Überraschung: Neue Schuldenregel beschlossen – BMF bestätigt intern
Dr. Max Krahé, Dr. Florian Schuster-Johnson, Philippa Sigl-Glöckner
Sie tagte im Stillen: Die Expertenkommission zur Reform der Schuldenbremse. Durch eine Quelle in einer internen MSN-Messenger-Gruppe können wir über ihre überraschende Einigung berichten. Auch Europa wurde mitgedacht.
Öffentlich war noch unklar, wie sie besetzt wird und wann die Arbeit beginnt. Und jetzt die Überraschung: Die Expertenkommission zur Reform der Schuldenbremse hat ihre Arbeit nicht nur aufgenommen, sondern bereits abgeschlossen.

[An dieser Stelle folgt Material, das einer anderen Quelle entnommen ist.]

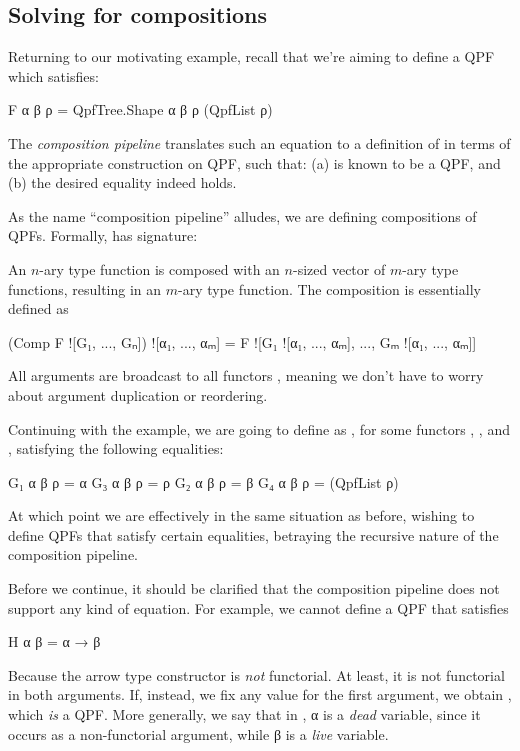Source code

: \subsection{Solving for compositions}%
\label{subsec:comp_pipeline:solving}

Returning to our motivating example, recall that we're aiming to define a QPF  which satisfies:

\begin{leancode}
    F α β ρ = QpfTree.Shape α β ρ (QpfList ρ)
\end{leancode}

The \emph{composition pipeline} translates such an equation to a definition of  in terms of the appropriate construction on QPF, such that: (a)  is known to be a QPF, and (b) the desired equality indeed holds.

As the name ``composition pipeline'' alludes, we are defining compositions of QPFs. Formally,  has signature:
\begin{center}
\end{center}
An $n$-ary type function  is composed with an $n$-sized vector of $m$-ary type functions, resulting in an $m$-ary type function. The composition is essentially defined as
\begin{leancode}
    (Comp F ![G₁, ..., Gₙ]) ![α₁, ..., αₘ] 
                = F ![G₁ ![α₁, ..., αₘ], ..., Gₘ ![α₁, ..., αₘ]]
\end{leancode}
All arguments  are broadcast to all functors , meaning we don't have to worry about argument duplication or reordering.

Continuing with the example, we are going to define  as , for some functors , ,  and , satisfying the following equalities:
\begin{leancode}
    G₁ α β ρ = α                G₃ α β ρ = ρ
    G₂ α β ρ = β                G₄ α β ρ = (QpfList ρ)
\end{leancode}

At which point we are effectively in the same situation as before, wishing to define QPFs 
that satisfy certain equalities, betraying the recursive nature of the composition pipeline.

Before we continue, it should be clarified that the composition pipeline does not support any kind
of equation. For example, we cannot define a QPF that satisfies
\begin{badleancode}
    H α β = α → β 
\end{badleancode}
Because the arrow type constructor  is \emph{not} functorial. 
At least, it is not functorial in both arguments. If, instead, we fix any value  for the
first argument, we obtain , which \emph{is} a QPF.
More generally, we say that in , α is a \emph{dead} variable, since it occurs as a non-functorial argument, while β is a \emph{live} variable.

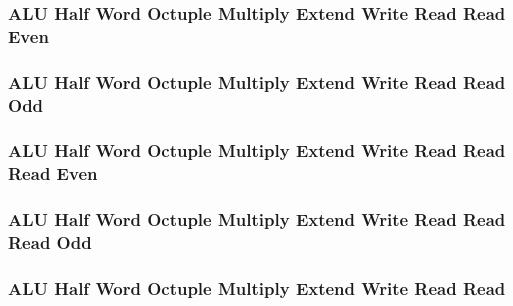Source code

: 

\subsubsection[{\small ALU Half Word Octuple Multiply Extend Write Read Read Even}]{ALU Half Word Octuple Multiply Extend Write Read Read Even} \label{sec:format-ALU-HOMEWRRE}



\subsubsection[{\small ALU Half Word Octuple Multiply Extend Write Read Read Odd}]{ALU Half Word Octuple Multiply Extend Write Read Read Odd} \label{sec:format-ALU-HOMEWRRO}



\subsubsection[{\small ALU Half Word Octuple Multiply Extend Write Read Read Read Even}]{ALU Half Word Octuple Multiply Extend Write Read Read Read Even} \label{sec:format-ALU-HOMEWRRRE}



\subsubsection[{\small ALU Half Word Octuple Multiply Extend Write Read Read Read Odd}]{ALU Half Word Octuple Multiply Extend Write Read Read Read Odd} \label{sec:format-ALU-HOMEWRRRO}



\subsubsection[{\small ALU Half Word Octuple Multiply Extend Write Read Read}]{ALU Half Word Octuple Multiply Extend Write Read Read} \label{sec:format-ALU-HOMXWRR}

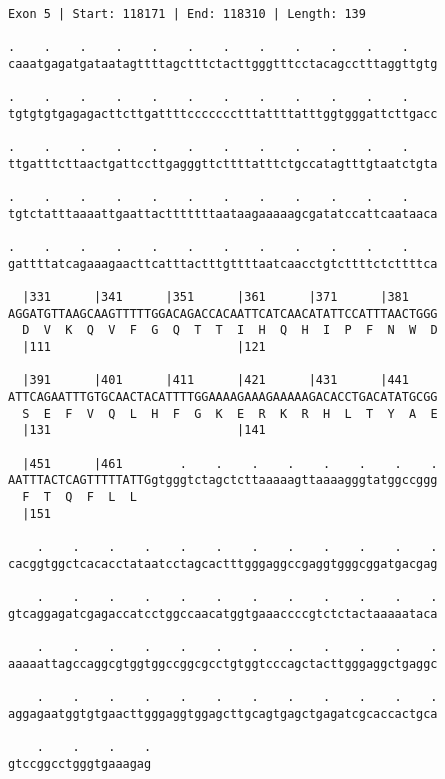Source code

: \documentclass{article}
\begin{document}
\begin{Verbatim}
Exon 5 | Start: 118171 | End: 118310 | Length: 139
 
.    .    .    .    .    .    .    .    .    .    .    .    
caaatgagatgataatagttttagctttctacttgggtttcctacagcctttaggttgtg
  
.    .    .    .    .    .    .    .    .    .    .    .    
tgtgtgtgagagacttcttgattttccccccctttattttatttggtgggattcttgacc
  
.    .    .    .    .    .    .    .    .    .    .    .    
ttgatttcttaactgattccttgagggttcttttatttctgccatagtttgtaatctgta
  
.    .    .    .    .    .    .    .    .    .    .    .    
tgtctatttaaaattgaattactttttttaataagaaaaagcgatatccattcaataaca
  
.    .    .    .    .    .    .    .    .    .    .    .    
gattttatcagaaagaacttcatttactttgttttaatcaacctgtcttttctcttttca
  
  |331      |341      |351      |361      |371      |381    
AGGATGTTAAGCAAGTTTTTGGACAGACCACAATTCATCAACATATTCCATTTAACTGGG
  D  V  K  Q  V  F  G  Q  T  T  I  H  Q  H  I  P  F  N  W  D
  |111                          |121                        
  
  |391      |401      |411      |421      |431      |441    
ATTCAGAATTTGTGCAACTACATTTTGGAAAAGAAAGAAAAAGACACCTGACATATGCGG
  S  E  F  V  Q  L  H  F  G  K  E  R  K  R  H  L  T  Y  A  E
  |131                          |141                        
  
  |451      |461        .    .    .    .    .    .    .    .
AATTTACTCAGTTTTTATTGgtgggtctagctcttaaaaagttaaaagggtatggccggg
  F  T  Q  F  L  L                                          
  |151                                                      
  
    .    .    .    .    .    .    .    .    .    .    .    .
cacggtggctcacacctataatcctagcactttgggaggccgaggtgggcggatgacgag
  
    .    .    .    .    .    .    .    .    .    .    .    .
gtcaggagatcgagaccatcctggccaacatggtgaaaccccgtctctactaaaaataca
  
    .    .    .    .    .    .    .    .    .    .    .    .
aaaaattagccaggcgtggtggccggcgcctgtggtcccagctacttgggaggctgaggc
  
    .    .    .    .    .    .    .    .    .    .    .    .
aggagaatggtgtgaacttgggaggtggagcttgcagtgagctgagatcgcaccactgca
  
    .    .    .    .
gtccggcctgggtgaaagag
\end{Verbatim}
\newpage
\end{document}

Über eine MSN-Messenger-Gruppe, in die eine Mitarbeiterin vom Dezernat Zukunft — vermutlich aus Versehen — eingeladen wurde, bekamen wir folgende Informationen.
Die Grenzen der Logik
Die Expertenkommission wurde bereits kurz nach der Bundestagswahl vom 23. Februar 2025 eingesetzt. Der Hintergrund: Führende Akteure von Union, SPD und Grünen hatten einen Deal gemacht. Mehrheit im alten Bundestag: ja. Aber nur, wenn die Expertenkommission sofort im Stillen anfängt zu arbeiten.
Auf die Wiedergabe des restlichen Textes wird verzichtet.